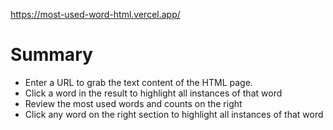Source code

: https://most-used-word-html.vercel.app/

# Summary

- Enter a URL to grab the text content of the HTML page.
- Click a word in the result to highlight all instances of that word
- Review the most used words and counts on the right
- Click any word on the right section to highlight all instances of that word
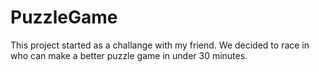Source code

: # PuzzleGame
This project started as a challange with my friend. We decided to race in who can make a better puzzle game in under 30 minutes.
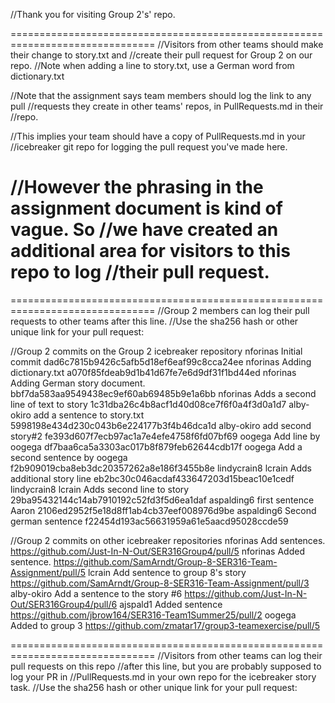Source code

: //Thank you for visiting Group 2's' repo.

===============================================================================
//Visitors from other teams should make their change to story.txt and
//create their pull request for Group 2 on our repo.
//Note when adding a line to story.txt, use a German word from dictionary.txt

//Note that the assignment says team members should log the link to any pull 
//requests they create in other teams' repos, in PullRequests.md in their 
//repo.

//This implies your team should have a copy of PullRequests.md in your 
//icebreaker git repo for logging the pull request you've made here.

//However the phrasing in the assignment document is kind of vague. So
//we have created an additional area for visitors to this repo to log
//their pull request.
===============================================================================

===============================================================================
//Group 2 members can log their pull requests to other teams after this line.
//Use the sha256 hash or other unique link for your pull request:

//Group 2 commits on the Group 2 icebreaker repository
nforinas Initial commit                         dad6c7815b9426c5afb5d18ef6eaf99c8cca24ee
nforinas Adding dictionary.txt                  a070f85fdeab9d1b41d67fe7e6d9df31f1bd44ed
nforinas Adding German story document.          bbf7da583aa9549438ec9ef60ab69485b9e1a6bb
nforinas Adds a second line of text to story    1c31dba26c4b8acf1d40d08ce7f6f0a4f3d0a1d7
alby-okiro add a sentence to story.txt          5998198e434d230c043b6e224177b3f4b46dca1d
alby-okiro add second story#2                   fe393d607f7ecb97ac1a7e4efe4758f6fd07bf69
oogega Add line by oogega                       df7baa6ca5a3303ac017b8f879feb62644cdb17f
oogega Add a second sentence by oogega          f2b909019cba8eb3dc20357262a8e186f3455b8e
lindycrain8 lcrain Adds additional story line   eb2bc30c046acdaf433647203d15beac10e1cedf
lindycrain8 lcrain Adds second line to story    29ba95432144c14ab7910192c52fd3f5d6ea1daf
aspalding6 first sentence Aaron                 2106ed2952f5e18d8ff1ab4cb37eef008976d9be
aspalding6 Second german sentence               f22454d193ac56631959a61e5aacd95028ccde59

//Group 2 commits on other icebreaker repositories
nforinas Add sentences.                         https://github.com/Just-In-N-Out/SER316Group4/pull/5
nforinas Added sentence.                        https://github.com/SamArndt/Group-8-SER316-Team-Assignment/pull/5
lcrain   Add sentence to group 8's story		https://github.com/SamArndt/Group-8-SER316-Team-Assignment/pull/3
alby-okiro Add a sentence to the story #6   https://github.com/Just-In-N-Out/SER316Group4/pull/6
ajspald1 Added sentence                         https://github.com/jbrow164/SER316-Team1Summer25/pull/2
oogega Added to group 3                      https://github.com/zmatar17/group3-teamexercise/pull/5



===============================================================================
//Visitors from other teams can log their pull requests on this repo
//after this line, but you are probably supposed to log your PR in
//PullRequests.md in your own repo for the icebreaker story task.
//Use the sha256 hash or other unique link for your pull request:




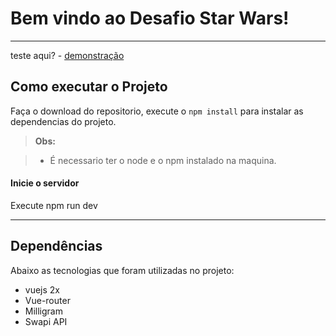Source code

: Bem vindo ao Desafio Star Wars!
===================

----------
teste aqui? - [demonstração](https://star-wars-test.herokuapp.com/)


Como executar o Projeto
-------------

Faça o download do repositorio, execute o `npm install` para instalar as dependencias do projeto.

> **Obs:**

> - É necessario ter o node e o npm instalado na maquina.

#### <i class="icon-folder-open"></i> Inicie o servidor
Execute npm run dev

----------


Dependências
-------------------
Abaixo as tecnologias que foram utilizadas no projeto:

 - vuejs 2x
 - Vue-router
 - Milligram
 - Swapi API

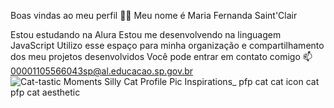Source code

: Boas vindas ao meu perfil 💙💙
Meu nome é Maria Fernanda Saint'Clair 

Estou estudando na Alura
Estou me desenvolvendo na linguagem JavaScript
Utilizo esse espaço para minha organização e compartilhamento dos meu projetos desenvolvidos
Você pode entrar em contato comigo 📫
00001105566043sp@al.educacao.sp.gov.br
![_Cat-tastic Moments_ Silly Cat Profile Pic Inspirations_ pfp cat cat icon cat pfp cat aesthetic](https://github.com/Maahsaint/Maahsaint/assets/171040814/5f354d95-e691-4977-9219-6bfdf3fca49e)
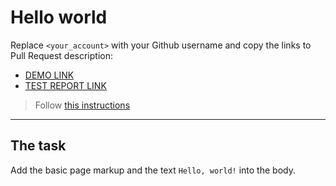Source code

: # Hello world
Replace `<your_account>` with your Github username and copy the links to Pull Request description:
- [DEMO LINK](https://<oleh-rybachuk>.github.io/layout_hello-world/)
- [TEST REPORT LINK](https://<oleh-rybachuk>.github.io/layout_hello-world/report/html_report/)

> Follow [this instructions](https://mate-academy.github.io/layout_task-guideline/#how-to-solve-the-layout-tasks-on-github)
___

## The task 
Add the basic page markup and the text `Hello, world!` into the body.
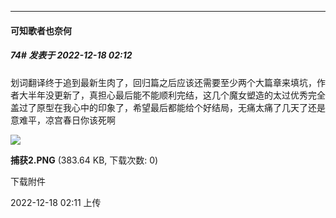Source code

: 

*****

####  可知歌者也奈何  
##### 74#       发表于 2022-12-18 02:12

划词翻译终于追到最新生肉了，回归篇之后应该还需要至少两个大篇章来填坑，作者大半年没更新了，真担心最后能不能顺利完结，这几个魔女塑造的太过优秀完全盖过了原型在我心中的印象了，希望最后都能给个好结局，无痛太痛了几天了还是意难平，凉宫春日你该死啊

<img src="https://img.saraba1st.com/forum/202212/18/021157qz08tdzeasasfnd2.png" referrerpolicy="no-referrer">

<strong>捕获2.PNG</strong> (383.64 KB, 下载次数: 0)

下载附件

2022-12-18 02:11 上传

...

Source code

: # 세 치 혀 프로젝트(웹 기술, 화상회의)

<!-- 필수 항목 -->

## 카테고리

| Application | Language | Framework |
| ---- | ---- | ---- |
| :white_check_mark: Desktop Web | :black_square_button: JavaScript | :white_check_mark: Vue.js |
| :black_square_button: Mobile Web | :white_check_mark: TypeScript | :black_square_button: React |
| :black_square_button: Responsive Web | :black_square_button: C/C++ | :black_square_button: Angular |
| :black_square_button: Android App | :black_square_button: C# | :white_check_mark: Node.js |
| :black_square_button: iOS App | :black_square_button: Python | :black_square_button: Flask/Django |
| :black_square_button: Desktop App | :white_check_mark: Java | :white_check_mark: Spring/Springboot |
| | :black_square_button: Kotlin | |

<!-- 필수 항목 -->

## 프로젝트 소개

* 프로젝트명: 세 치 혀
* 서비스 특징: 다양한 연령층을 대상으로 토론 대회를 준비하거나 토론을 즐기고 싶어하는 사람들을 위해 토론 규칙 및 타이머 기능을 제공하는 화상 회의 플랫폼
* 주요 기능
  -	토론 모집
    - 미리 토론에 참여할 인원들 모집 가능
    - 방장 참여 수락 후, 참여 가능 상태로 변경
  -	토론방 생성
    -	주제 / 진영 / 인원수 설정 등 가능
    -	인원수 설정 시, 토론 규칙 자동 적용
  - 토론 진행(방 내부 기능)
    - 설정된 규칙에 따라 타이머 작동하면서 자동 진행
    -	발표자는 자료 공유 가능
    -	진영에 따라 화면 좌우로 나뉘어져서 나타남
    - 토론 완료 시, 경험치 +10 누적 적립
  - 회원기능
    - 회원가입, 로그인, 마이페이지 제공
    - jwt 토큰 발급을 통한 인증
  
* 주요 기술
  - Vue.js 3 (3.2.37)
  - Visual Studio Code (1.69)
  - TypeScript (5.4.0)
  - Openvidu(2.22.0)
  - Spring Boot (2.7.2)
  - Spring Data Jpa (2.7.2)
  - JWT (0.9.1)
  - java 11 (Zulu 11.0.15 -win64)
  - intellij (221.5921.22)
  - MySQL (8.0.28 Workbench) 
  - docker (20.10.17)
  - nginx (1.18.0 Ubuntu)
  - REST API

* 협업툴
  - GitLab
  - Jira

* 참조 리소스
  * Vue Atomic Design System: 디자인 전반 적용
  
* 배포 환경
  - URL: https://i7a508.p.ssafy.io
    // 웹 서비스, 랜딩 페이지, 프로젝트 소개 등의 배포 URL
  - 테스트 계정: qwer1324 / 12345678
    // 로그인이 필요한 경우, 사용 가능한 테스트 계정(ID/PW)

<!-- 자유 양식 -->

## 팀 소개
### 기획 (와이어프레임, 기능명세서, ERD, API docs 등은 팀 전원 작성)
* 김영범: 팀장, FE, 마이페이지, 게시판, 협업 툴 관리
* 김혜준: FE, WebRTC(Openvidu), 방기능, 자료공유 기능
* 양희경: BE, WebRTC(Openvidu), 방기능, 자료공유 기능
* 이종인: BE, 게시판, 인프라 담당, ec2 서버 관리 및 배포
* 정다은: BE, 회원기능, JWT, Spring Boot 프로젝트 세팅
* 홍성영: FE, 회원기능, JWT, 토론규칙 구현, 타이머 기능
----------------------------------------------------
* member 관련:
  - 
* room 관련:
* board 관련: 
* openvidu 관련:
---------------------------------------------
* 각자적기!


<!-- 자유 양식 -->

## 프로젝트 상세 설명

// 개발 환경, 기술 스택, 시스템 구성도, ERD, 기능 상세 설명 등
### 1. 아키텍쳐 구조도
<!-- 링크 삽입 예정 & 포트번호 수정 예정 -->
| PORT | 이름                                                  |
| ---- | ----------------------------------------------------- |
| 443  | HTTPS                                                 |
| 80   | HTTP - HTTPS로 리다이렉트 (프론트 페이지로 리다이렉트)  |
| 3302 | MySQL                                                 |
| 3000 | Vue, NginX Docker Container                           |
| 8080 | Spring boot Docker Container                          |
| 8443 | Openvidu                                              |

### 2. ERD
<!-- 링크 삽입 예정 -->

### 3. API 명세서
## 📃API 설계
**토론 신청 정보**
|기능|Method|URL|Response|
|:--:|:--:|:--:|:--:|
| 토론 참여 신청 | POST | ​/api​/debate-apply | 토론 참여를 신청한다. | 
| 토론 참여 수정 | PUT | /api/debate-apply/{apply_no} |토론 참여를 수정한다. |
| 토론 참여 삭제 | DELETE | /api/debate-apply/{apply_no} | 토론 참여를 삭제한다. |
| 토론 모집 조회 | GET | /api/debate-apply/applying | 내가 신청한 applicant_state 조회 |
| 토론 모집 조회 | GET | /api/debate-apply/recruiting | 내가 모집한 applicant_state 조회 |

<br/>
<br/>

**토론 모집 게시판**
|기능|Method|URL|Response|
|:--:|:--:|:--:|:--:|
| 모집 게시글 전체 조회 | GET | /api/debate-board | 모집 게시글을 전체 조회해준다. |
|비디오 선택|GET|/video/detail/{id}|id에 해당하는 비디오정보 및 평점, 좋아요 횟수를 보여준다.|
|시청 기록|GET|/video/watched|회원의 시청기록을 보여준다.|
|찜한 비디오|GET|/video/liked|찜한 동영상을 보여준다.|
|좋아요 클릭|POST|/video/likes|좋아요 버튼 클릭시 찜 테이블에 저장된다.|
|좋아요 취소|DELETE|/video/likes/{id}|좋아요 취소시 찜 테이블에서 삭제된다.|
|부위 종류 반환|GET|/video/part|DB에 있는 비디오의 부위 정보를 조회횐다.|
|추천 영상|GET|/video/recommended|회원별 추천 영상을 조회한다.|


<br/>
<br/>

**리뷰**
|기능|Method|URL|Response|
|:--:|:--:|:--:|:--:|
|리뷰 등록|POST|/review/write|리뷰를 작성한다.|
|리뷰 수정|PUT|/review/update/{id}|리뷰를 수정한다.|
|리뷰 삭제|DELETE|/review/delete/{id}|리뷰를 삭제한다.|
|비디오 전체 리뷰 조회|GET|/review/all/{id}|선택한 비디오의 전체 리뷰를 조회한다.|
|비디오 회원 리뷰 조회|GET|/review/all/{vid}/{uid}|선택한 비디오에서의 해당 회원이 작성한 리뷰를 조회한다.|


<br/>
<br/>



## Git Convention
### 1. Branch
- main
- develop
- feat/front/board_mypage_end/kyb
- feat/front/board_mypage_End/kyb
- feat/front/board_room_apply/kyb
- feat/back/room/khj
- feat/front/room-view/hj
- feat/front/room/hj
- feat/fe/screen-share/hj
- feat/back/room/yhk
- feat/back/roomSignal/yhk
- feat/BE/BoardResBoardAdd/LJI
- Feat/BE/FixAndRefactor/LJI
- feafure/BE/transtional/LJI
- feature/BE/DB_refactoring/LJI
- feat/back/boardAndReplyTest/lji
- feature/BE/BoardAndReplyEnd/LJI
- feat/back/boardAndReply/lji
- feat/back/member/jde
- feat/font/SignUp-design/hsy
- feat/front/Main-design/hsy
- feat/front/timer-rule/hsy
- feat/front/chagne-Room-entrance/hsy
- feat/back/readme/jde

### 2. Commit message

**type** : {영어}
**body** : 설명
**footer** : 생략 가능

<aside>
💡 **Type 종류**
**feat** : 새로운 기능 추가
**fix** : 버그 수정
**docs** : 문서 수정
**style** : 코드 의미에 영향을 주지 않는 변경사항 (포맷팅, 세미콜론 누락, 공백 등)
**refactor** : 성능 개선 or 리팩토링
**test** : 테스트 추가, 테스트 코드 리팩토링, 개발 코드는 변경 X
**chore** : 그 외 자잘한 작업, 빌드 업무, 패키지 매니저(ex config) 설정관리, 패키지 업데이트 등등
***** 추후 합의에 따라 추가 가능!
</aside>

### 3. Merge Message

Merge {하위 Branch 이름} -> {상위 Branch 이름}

* * *

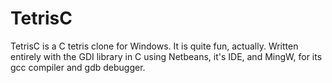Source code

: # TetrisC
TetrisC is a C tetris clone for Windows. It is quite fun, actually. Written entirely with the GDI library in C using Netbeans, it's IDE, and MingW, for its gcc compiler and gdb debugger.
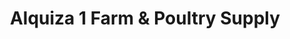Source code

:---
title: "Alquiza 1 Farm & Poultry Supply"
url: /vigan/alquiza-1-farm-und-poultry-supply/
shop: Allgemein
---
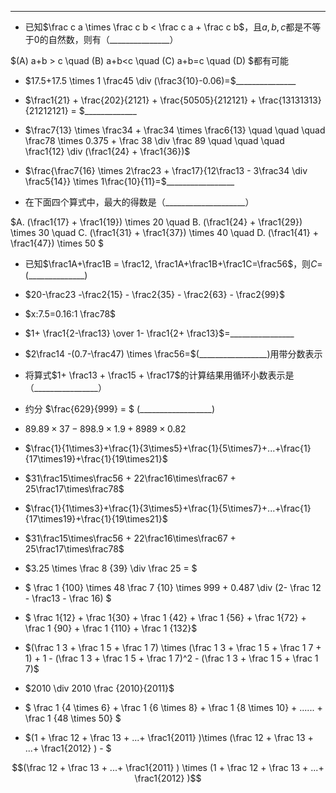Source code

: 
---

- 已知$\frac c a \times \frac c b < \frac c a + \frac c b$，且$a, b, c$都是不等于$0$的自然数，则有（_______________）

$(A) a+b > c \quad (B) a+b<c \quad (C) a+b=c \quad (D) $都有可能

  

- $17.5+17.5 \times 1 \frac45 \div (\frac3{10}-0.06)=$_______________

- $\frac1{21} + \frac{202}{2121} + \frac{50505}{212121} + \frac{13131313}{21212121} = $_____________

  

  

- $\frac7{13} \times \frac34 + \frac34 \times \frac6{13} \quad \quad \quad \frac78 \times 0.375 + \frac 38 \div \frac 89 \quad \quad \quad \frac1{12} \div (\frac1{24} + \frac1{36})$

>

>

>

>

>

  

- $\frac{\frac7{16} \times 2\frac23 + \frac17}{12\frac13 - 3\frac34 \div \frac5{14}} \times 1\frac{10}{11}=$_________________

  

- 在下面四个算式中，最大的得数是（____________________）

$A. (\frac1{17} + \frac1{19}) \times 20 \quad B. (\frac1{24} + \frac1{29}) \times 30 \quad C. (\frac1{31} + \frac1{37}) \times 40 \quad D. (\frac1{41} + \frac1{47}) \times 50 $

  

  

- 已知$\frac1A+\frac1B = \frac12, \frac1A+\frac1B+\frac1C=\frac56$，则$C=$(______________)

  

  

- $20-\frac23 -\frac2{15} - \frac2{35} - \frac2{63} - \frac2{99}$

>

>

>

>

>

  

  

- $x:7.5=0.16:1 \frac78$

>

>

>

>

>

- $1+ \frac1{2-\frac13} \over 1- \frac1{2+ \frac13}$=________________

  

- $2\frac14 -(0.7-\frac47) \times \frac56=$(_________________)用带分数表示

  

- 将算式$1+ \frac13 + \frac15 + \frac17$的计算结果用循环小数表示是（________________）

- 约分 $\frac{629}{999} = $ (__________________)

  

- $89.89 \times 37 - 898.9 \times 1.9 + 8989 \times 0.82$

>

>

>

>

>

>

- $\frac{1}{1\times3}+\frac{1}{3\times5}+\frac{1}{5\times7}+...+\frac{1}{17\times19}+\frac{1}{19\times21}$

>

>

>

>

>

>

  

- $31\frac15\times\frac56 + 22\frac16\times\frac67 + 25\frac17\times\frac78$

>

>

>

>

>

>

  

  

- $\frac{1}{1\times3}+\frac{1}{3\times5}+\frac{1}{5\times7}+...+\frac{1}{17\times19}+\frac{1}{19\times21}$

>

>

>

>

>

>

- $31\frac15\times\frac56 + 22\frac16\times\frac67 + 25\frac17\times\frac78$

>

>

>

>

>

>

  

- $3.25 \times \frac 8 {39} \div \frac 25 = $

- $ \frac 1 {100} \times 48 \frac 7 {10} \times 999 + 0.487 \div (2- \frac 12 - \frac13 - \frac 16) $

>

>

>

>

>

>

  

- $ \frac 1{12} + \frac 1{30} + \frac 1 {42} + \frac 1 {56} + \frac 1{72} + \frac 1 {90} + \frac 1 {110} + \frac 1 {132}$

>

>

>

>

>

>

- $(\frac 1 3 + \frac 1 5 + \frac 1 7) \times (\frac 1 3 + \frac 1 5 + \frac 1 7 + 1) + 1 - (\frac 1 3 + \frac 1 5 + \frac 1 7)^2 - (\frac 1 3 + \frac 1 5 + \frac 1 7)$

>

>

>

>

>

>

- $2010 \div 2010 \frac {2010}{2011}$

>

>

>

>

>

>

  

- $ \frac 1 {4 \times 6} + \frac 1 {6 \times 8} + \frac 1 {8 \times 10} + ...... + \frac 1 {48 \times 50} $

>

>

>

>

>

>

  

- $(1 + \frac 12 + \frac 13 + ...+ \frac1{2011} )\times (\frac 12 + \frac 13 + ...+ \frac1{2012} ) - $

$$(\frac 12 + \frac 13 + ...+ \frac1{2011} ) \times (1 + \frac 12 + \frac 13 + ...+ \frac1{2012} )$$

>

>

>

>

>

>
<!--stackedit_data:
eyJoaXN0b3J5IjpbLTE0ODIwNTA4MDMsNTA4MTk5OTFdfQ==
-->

## [Exercise goal]
Those lines above that contain the string "조회한다" should be returned.

## [Exercise answer]
|추천 영상|GET|/video/recommended|회원별 추천 영상을 조회한다.|
|비디오 전체 리뷰 조회|GET|/review/all/{id}|선택한 비디오의 전체 리뷰를 조회한다.|
|비디오 회원 리뷰 조회|GET|/review/all/{vid}/{uid}|선택한 비디오에서의 해당 회원이 작성한 리뷰를 조회한다.|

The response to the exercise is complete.